Pictures paired with source code:

════════

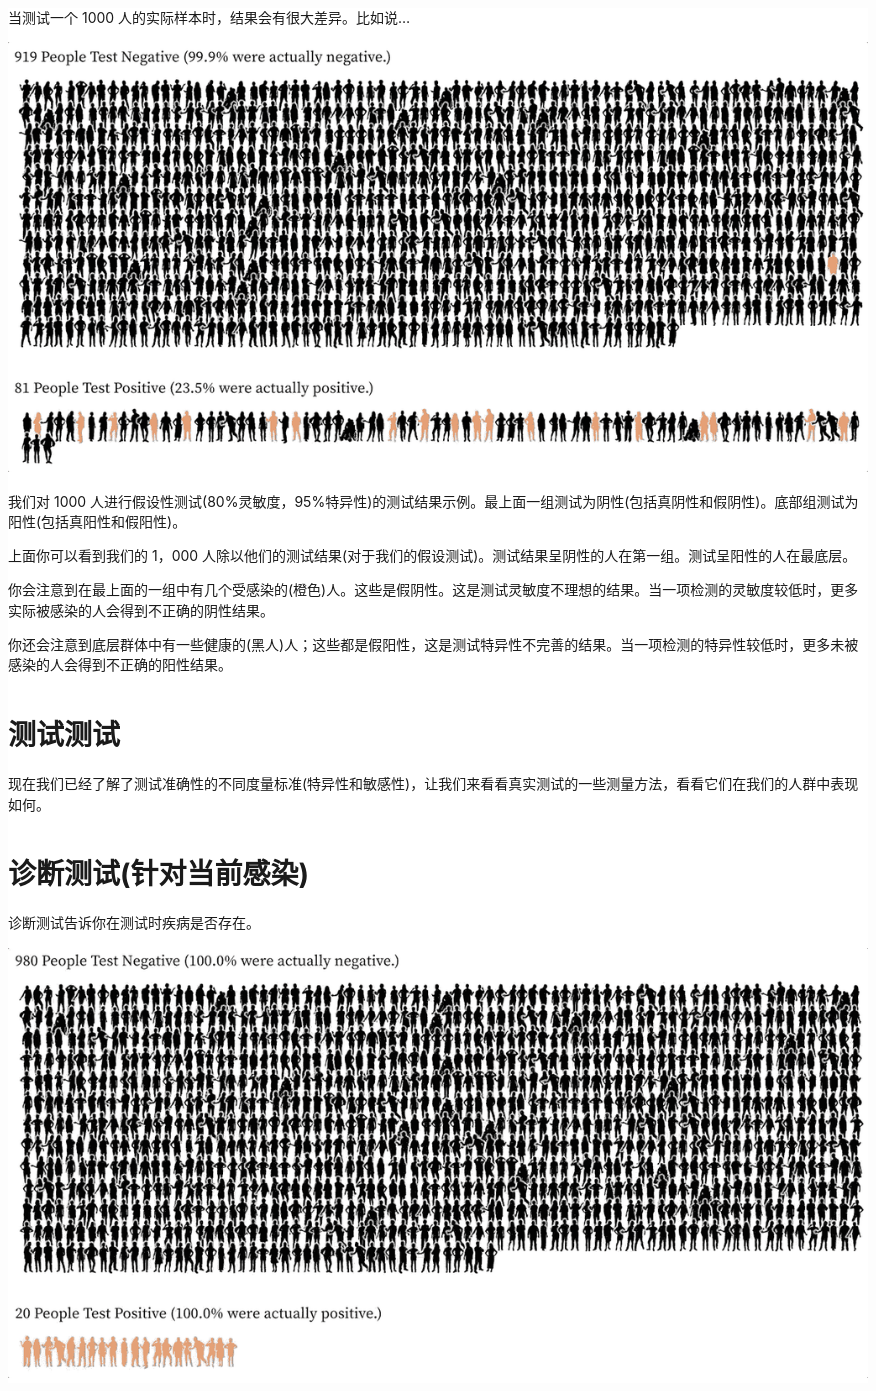 当测试一个 1000 人的实际样本时，结果会有很大差异。比如说…

![](img/178a34fd86896de54f79603228ffb284.png)

我们对 1000 人进行假设性测试(80%灵敏度，95%特异性)的测试结果示例。最上面一组测试为阴性(包括真阴性和假阴性)。底部组测试为阳性(包括真阳性和假阳性)。

上面你可以看到我们的 1，000 人除以他们的测试结果(对于我们的假设测试)。测试结果呈阴性的人在第一组。测试呈阳性的人在最底层。

你会注意到在最上面的一组中有几个受感染的(橙色)人。这些是假阴性。这是测试灵敏度不理想的结果。当一项检测的灵敏度较低时，更多实际被感染的人会得到不正确的阴性结果。

你还会注意到底层群体中有一些健康的(黑人)人；这些都是假阳性，这是测试特异性不完善的结果。当一项检测的特异性较低时，更多未被感染的人会得到不正确的阳性结果。

# 测试测试

现在我们已经了解了测试准确性的不同度量标准(特异性和敏感性)，让我们来看看真实测试的一些测量方法，看看它们在我们的人群中表现如何。

# 诊断测试(针对当前感染)

诊断测试告诉你在测试时疾病是否存在。

![](img/6714c2078f342738ce00d7532e040e50.png)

════════

Task to carry out:
An exact copy of the entries above is needed, with the pictures removed.

Answer space:
 当测试一个 1000 人的实际样本时，结果会有很大差异。比如说…

![](img/178a34fd86896de54f79603228ffb284.png)

我们对 1000 人进行假设性测试(80%灵敏度，95%特异性)的测试结果示例。最上面一组测试为阴性(包括真阴性和假阴性)。底部组测试为阳性(包括真阳性和假阳性)。

上面你可以看到我们的 1，000 人除以他们的测试结果(对于我们的假设测试)。测试结果呈阴性的人在第一组。测试呈阳性的人在最底层。

你会注意到在最上面的一组中有几个受感染的(橙色)人。这些是假阴性。这是测试灵敏度不理想的结果。当一项检测的灵敏度较低时，更多实际被感染的人会得到不正确的阴性结果。

你还会注意到底层群体中有一些健康的(黑人)人；这些都是假阳性，这是测试特异性不完善的结果。当一项检测的特异性较低时，更多未被感染的人会得到不正确的阳性结果。

# 测试测试

现在我们已经了解了测试准确性的不同度量标准(特异性和敏感性)，让我们来看看真实测试的一些测量方法，看看它们在我们的人群中表现如何。

# 诊断测试(针对当前感染)

诊断测试告诉你在测试时疾病是否存在。

![](img/6714c2078f342738ce00d7532e040e50.png)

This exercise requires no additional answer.